Most of the Americans studying in the Hebrew University program had already left the country, Kelsen said. The few who remained--mostly Jews, he Said--were simply watching and waiting for the next move.

"It's unexpected, but the big thing here is boredom," Kelsen said in an earlier interview from Jerusalem, shortly after the first attack had subsided.

"Everybody is huddled inside--you're not supposed to leave the house. It's a scary thing. You look outside and everything is silent.
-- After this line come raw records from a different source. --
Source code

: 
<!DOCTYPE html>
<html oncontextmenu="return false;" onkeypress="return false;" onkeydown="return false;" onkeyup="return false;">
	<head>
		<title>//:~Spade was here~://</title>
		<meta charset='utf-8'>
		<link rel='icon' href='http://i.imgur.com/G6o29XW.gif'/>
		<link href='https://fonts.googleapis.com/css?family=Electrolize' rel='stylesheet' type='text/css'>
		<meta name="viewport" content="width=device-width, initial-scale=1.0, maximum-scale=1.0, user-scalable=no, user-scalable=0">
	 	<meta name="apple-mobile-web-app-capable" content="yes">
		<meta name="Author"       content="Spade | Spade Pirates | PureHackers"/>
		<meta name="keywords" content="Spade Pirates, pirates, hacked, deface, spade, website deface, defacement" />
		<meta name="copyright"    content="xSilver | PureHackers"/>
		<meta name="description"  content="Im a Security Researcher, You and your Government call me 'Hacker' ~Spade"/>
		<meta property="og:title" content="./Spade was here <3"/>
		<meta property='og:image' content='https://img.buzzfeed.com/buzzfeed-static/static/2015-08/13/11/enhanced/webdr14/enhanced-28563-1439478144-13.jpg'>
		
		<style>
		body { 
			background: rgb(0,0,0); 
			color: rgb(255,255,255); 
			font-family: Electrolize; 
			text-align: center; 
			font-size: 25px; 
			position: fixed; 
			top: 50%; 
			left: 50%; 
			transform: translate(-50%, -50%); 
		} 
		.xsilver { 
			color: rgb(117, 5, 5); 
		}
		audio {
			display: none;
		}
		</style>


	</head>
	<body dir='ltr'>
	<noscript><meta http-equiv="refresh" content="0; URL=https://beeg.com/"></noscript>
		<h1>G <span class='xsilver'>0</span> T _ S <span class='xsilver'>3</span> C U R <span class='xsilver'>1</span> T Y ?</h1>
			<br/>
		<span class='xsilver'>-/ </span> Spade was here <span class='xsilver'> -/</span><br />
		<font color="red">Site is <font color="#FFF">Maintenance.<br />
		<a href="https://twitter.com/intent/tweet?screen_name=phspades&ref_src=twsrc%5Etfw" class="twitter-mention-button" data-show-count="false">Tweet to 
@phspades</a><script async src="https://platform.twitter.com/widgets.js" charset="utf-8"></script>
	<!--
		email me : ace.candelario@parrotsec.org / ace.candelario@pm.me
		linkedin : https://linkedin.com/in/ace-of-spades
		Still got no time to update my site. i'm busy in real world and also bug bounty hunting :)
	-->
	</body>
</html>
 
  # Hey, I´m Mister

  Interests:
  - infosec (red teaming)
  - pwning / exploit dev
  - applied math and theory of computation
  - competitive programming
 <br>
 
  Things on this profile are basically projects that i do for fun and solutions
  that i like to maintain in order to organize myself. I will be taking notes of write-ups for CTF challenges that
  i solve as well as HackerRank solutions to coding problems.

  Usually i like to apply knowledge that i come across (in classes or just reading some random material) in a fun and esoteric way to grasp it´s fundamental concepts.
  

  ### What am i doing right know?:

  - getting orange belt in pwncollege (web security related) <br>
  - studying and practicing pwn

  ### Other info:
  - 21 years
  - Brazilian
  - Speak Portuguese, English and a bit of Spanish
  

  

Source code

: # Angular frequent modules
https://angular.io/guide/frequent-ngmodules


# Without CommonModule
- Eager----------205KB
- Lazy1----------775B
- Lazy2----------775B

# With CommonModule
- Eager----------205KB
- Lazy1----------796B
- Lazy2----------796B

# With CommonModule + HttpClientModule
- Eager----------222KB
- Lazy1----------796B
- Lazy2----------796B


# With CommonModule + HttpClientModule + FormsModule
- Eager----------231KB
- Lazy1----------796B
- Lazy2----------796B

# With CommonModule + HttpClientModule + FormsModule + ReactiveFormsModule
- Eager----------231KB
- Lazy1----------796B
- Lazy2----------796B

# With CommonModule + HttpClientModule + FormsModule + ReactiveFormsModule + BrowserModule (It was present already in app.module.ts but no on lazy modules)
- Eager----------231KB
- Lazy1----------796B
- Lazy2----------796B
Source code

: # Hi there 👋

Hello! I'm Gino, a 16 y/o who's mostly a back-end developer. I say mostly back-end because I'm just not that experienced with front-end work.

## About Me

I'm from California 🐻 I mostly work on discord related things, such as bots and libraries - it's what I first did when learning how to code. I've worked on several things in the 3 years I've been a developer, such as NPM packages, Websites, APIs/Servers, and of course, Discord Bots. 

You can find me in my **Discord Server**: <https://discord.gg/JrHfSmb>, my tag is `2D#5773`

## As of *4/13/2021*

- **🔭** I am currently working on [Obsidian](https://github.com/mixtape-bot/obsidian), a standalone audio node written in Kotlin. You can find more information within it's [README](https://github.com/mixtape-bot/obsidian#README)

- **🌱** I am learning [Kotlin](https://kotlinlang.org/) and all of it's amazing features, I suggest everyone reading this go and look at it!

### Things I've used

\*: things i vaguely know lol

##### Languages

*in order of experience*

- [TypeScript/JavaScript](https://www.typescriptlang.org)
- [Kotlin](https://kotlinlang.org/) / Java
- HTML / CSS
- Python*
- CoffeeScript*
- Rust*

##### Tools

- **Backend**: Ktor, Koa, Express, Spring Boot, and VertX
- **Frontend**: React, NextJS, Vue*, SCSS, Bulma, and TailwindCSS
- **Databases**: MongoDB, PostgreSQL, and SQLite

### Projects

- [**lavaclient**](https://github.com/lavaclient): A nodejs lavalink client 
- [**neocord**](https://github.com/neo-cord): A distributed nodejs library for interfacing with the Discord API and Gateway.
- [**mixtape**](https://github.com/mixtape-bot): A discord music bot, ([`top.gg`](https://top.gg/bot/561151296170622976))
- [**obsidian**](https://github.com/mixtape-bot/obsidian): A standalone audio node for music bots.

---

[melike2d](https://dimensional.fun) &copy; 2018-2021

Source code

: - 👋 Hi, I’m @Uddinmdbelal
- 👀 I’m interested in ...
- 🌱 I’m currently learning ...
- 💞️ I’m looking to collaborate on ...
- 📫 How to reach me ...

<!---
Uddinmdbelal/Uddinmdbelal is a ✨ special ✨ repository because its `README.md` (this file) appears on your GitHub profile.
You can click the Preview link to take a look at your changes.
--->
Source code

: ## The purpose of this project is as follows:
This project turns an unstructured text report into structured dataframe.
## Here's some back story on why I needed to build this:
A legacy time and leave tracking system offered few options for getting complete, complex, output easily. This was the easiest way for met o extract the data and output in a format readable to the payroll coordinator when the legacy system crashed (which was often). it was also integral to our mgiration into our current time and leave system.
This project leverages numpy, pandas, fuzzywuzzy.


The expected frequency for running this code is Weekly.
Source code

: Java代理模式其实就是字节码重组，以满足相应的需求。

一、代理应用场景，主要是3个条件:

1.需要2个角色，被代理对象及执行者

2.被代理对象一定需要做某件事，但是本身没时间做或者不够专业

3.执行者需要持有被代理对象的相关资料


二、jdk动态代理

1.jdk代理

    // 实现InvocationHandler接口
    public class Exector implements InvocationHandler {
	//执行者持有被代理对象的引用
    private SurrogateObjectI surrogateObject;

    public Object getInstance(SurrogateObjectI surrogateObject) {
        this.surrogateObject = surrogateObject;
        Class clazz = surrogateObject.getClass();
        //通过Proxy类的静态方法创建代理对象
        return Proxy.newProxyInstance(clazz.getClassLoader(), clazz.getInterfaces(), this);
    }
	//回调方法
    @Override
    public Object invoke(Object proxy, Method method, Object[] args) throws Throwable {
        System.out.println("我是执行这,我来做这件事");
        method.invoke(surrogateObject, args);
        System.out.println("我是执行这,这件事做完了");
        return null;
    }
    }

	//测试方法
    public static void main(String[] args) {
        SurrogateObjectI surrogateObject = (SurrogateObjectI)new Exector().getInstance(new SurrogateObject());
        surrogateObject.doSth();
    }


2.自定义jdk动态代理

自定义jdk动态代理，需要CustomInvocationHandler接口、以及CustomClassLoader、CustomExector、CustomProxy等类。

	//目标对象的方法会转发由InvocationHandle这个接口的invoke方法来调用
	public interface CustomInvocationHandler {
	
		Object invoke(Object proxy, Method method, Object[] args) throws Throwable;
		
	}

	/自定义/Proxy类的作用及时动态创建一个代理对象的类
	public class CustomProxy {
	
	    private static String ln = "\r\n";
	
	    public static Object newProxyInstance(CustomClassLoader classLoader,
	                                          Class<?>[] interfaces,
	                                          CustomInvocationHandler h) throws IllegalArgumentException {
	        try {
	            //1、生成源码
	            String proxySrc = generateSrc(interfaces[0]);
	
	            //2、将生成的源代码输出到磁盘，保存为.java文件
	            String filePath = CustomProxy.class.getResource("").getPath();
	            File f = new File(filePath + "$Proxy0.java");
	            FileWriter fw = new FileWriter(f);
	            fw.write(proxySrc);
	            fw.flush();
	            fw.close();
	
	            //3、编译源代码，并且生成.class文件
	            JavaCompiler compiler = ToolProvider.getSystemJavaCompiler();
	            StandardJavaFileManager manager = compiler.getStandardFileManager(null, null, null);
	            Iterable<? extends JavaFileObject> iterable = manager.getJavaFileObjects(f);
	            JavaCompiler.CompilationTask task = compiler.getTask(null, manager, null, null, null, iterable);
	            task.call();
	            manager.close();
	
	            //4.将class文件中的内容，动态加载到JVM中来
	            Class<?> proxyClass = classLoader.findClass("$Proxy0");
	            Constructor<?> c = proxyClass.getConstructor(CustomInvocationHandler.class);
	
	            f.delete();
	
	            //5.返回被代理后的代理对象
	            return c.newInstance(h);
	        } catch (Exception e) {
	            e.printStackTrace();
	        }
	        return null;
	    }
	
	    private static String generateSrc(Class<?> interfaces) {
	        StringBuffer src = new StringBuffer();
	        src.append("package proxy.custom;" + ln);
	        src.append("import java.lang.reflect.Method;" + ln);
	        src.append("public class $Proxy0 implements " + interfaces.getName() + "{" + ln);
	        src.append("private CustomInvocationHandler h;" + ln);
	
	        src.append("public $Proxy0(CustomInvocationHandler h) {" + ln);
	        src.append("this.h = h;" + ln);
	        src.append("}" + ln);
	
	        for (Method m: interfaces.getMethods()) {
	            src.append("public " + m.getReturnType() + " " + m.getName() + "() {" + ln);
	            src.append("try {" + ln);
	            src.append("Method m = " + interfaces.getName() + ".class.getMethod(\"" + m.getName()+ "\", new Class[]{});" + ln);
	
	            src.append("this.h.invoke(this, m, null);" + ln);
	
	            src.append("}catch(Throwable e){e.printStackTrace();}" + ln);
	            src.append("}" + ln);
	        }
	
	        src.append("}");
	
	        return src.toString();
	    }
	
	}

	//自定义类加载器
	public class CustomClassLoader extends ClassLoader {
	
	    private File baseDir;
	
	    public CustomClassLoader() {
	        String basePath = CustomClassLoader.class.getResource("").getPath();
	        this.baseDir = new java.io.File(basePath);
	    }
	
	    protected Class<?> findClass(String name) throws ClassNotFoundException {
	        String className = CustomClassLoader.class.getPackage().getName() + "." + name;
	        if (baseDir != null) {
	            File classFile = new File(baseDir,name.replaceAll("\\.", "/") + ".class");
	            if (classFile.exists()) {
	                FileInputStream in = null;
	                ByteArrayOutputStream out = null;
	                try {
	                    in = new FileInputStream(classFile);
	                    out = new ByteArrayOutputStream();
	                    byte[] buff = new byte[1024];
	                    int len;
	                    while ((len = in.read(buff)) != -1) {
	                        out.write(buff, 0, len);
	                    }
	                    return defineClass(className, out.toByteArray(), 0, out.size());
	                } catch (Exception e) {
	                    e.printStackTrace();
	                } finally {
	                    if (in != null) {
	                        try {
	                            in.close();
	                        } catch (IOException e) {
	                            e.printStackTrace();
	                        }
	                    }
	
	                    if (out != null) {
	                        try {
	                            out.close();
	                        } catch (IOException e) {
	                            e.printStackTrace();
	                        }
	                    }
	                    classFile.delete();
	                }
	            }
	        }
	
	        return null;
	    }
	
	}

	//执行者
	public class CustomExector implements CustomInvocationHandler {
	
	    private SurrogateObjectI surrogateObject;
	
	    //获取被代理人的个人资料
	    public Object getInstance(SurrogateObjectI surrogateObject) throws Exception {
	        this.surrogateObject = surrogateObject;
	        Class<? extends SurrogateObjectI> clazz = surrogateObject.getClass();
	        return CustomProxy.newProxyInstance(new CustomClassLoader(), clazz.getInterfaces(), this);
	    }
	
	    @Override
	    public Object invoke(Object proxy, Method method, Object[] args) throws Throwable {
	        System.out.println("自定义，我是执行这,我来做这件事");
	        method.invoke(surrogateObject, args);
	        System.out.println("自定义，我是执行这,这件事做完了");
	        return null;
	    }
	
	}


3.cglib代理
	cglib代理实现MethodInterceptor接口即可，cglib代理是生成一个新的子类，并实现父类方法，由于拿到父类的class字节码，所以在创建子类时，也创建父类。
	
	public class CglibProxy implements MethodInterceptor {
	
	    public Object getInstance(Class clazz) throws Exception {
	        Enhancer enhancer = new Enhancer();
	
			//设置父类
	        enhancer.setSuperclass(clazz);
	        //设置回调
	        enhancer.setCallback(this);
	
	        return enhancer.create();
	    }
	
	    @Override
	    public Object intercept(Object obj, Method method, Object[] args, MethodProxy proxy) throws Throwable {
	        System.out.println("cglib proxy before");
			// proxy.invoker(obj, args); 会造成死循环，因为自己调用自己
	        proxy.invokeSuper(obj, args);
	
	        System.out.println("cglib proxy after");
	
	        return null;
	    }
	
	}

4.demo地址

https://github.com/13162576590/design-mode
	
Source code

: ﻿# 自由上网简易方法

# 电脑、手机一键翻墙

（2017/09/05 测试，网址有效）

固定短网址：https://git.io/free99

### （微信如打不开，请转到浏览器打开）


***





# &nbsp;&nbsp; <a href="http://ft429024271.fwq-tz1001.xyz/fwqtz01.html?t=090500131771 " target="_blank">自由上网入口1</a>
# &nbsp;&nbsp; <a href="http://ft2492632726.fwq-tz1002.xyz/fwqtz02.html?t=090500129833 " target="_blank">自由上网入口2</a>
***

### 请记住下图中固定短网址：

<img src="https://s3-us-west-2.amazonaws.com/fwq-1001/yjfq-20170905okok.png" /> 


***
It must be like the early days of the Blitz in London."

Initially, Kelsen said, Israelis felt a great sense of relief at the news that American-led military forces had commenced a massive air attack on Iraq to eliminate Saddam Hussein's chemical arsenal and nuclear potential.

People stopped hoarding food and supplies, and life returned to a semblance of normality for a brief moment, Kelsen said.

"There was a great sense of euphoria here--people assumed that Iraq had been taken out."

That feeling came to an abrupt end at about 2 a.m. Thursday morning, when Israelis across the country were roused from bed by the wail of air raid sirens.

"It was deafening," Kelsen recalled on Friday. "It ripped me out of bed. I turned on army radio and there was nothing special--there was music, and I thought it was a false alarm."

"And then I looked out of the window and there was a lot of fighter activity."